Yogi: I notice that my thoughts have different qualities and characteristics – some are ‘Blah! Blah! Blah!’ and others are dhammic. How may I understand them?
Sayadaw: A thought is just a thought – it is neither wholesome nor unwholesome because thinking is a function of the mind.
When we first watch the mind, we notice the thoughts and the feelings. When we have something unwholesome in the mind and we say that we’re angry, we try to look at anger and the first thing that we meet are the angry thoughts and the feelings that come with anger. But, that’s not anger.
The thought is just a thought and the feeling is just a feeling. Just as when we’re happy, we have happy thoughts and we have happy feelings, but they are not the happiness.
At first we see the thoughts and the feelings and think that they are the anger; but later we begin to recognize that there’s something behind – there’s an operating quality that is driving and conditioning the feelings and the thoughts. These qualities work through the feelings and the thoughts to express themselves, but they’re not the thoughts and the feelings.
Thoughts and feelings are functions of the mind that allow the mind quality to be expressed.

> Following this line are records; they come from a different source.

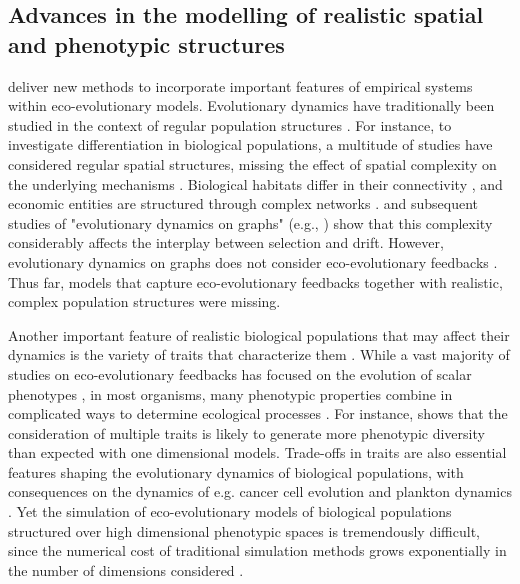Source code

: \subsection{Advances in the modelling of realistic spatial and phenotypic structures}

\Cref{\chapi,\chapiv} deliver new methods to incorporate important features of empirical systems within eco-evolutionary models.
% 
Evolutionary dynamics have traditionally been studied in the context of regular population structures \citep{LiebermanHauert2005}.
% 
For instance, to investigate differentiation in biological populations, a multitude of studies have considered regular spatial structures, missing the effect of spatial complexity on the underlying mechanisms \citep{Slatkin1973,Slatkin1978,Kirkpatrick1997,Polechova2015,Polechova2018,AndradeRestrepo2019,Doebeli2003,Meszena1997,Yeaman2011,Debarre2013,Mirrahimi2020}.
% 
Biological habitats differ in their connectivity \citep{Dale2010}, and economic entities are structured through complex networks \citep{Schweitzer2009}. \cite{LiebermanHauert2005} and subsequent studies of "evolutionary dynamics on graphs" (e.g., \cite{Tkadlec2019}) show that this complexity considerably affects the interplay between selection and drift. However, evolutionary dynamics on graphs does not consider eco-evolutionary feedbacks \citep{Govaert2019}.
% 
Thus far, models that capture eco-evolutionary feedbacks together with realistic, complex population structures were missing.

Another important feature of realistic biological populations that may affect their dynamics is the variety of traits that characterize them \citep{Doebeli2011}. While a vast majority of studies on eco-evolutionary feedbacks has focused on the evolution of scalar phenotypes \citep{Doebeli2011}, in most organisms, many phenotypic properties combine in complicated ways to determine ecological processes \citep{Doebeli2014}.
% 
For instance, \cite{Doebeli2011} shows that the consideration of multiple traits is likely to generate more phenotypic diversity than expected with one dimensional models.
% 
Trade-offs in traits are also essential features shaping the evolutionary dynamics of biological populations, with consequences on the dynamics of e.g. cancer cell evolution \citep{Fiandaca2021} and plankton dynamics \citep{LeGland2020}.
% 
Yet the simulation of eco-evolutionary models of biological populations structured over high dimensional phenotypic spaces is tremendously difficult, since the numerical cost of traditional simulation methods grows exponentially in the number of dimensions considered \citep{Bellman1957}.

When wisdom arises, there’ll be wise thoughts. Wisdom acts through thoughts to give you wise thoughts, and there are different feelings in the body and in the mind.
Every one of these wholesome and unwholesome qualities has its own characteristics – anger makes the mind think and feel in certain ways, and likewise greed, wisdom, happiness, sadness, anxiety, worry, metta and gratitude. All of them have their characteristics that are separate from the thoughts and feelings.
The words are different because the meanings are different which means their natures are different.
The more we observe them, the more information we gather about them, the more we understand them and how each of their characteristics function and also understand more about what a feeling is and what a thought is.